====== LISTED RECORDS ======

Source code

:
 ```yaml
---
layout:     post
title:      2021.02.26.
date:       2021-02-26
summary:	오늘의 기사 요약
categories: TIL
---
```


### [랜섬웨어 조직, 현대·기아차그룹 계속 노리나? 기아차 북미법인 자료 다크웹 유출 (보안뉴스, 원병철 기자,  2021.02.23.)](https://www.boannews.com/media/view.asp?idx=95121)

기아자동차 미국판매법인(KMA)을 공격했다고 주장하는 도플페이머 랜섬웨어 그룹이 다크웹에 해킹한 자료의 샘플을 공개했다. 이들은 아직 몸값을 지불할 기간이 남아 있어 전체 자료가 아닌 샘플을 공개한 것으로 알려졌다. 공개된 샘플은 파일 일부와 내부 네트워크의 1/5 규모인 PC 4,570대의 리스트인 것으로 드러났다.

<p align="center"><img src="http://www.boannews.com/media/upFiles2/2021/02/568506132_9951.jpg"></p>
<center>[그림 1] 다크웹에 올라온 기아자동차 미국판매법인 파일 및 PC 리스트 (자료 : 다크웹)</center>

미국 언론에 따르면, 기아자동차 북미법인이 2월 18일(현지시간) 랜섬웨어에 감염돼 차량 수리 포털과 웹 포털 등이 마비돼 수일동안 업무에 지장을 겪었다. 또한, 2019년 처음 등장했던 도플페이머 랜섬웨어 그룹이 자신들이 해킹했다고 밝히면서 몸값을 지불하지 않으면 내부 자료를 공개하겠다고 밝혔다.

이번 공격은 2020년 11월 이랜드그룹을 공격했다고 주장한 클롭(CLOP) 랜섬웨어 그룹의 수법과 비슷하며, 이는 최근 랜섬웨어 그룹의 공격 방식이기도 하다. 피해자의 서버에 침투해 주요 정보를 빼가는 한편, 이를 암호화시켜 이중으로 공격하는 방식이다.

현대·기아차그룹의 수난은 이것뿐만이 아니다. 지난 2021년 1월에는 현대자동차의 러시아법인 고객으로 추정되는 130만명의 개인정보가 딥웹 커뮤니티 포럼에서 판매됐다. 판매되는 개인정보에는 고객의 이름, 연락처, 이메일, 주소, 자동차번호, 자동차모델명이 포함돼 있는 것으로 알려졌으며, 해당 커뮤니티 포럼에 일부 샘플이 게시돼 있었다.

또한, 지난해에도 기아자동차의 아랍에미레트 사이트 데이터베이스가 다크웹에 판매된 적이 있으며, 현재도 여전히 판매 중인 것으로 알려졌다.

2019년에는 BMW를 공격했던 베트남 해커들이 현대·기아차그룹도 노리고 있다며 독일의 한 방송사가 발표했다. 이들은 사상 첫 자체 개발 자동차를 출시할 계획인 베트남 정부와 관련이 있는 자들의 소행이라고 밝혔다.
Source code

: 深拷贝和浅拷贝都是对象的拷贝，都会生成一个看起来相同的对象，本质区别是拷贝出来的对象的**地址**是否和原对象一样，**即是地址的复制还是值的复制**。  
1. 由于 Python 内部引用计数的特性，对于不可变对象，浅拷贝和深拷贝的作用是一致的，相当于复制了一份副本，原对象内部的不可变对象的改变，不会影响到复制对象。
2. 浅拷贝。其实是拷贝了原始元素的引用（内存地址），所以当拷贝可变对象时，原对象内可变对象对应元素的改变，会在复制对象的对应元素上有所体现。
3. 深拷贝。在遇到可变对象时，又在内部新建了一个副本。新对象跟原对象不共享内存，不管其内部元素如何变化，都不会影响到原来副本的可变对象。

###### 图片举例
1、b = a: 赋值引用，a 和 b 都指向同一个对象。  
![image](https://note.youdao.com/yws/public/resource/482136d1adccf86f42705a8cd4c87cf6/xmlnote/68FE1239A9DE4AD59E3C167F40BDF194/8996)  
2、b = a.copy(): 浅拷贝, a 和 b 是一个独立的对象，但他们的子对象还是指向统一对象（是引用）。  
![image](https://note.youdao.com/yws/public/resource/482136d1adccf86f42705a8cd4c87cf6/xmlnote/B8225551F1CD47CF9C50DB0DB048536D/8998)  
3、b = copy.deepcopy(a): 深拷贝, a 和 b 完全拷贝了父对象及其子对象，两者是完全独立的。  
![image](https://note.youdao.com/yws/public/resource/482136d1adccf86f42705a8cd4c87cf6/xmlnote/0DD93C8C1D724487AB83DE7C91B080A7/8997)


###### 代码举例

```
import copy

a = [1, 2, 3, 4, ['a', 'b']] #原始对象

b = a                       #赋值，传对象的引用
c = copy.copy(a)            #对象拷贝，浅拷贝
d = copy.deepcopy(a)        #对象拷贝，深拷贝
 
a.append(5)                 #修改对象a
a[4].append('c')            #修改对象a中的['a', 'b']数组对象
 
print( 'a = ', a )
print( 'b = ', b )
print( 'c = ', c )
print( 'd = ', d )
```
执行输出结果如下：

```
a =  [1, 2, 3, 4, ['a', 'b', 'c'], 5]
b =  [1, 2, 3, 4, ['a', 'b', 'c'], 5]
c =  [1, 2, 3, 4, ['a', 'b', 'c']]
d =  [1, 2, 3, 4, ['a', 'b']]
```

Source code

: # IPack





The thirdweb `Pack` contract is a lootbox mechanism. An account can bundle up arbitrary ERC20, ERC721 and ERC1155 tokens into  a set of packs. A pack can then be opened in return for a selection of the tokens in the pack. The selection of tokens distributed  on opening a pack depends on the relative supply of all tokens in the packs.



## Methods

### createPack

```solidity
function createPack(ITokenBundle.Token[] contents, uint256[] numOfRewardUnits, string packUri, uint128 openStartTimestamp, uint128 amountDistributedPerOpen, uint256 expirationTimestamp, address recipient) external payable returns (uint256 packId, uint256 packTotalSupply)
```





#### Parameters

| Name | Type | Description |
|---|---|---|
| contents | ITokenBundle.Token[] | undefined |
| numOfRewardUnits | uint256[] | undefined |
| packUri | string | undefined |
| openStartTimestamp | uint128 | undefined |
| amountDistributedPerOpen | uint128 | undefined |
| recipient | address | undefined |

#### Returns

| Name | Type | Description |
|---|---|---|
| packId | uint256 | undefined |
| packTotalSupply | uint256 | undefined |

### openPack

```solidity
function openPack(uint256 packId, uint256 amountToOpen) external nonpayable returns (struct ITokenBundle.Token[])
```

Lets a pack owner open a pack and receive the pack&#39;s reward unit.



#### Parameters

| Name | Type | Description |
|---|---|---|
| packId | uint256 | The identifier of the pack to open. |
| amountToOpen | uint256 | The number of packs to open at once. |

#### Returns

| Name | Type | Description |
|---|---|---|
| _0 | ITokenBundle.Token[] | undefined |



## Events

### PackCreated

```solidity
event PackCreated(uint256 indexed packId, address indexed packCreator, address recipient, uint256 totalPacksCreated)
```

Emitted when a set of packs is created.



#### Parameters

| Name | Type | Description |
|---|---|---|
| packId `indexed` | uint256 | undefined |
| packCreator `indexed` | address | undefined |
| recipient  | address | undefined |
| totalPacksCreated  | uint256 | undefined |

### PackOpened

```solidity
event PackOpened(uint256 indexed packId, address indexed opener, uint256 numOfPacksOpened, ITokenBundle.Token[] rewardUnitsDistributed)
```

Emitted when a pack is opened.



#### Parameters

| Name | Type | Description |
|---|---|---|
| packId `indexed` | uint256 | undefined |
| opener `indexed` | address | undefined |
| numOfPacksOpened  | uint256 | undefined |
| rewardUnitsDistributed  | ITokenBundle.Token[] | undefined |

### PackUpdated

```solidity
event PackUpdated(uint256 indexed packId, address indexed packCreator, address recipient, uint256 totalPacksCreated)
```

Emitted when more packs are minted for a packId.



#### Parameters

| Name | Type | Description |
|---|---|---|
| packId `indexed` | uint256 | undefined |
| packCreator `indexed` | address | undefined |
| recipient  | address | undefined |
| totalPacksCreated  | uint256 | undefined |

======

> [ASSIGNMENT]:
From the entries above, extract only the lines running from the one containing "또한, 지난해에도 기아자동차의" through the one containing "3、b = copy.deepcopy(a): 深拷贝, a", inclusive.

> [RESULT]:
또한, 지난해에도 기아자동차의 아랍에미레트 사이트 데이터베이스가 다크웹에 판매된 적이 있으며, 현재도 여전히 판매 중인 것으로 알려졌다.

2019년에는 BMW를 공격했던 베트남 해커들이 현대·기아차그룹도 노리고 있다며 독일의 한 방송사가 발표했다. 이들은 사상 첫 자체 개발 자동차를 출시할 계획인 베트남 정부와 관련이 있는 자들의 소행이라고 밝혔다.
Source code

: 深拷贝和浅拷贝都是对象的拷贝，都会生成一个看起来相同的对象，本质区别是拷贝出来的对象的**地址**是否和原对象一样，**即是地址的复制还是值的复制**。  
1. 由于 Python 内部引用计数的特性，对于不可变对象，浅拷贝和深拷贝的作用是一致的，相当于复制了一份副本，原对象内部的不可变对象的改变，不会影响到复制对象。
2. 浅拷贝。其实是拷贝了原始元素的引用（内存地址），所以当拷贝可变对象时，原对象内可变对象对应元素的改变，会在复制对象的对应元素上有所体现。
3. 深拷贝。在遇到可变对象时，又在内部新建了一个副本。新对象跟原对象不共享内存，不管其内部元素如何变化，都不会影响到原来副本的可变对象。

###### 图片举例
1、b = a: 赋值引用，a 和 b 都指向同一个对象。  
![image](https://note.youdao.com/yws/public/resource/482136d1adccf86f42705a8cd4c87cf6/xmlnote/68FE1239A9DE4AD59E3C167F40BDF194/8996)  
2、b = a.copy(): 浅拷贝, a 和 b 是一个独立的对象，但他们的子对象还是指向统一对象（是引用）。  
![image](https://note.youdao.com/yws/public/resource/482136d1adccf86f42705a8cd4c87cf6/xmlnote/B8225551F1CD47CF9C50DB0DB048536D/8998)  
3、b = copy.deepcopy(a): 深拷贝, a 和 b 完全拷贝了父对象及其子对象，两者是完全独立的。  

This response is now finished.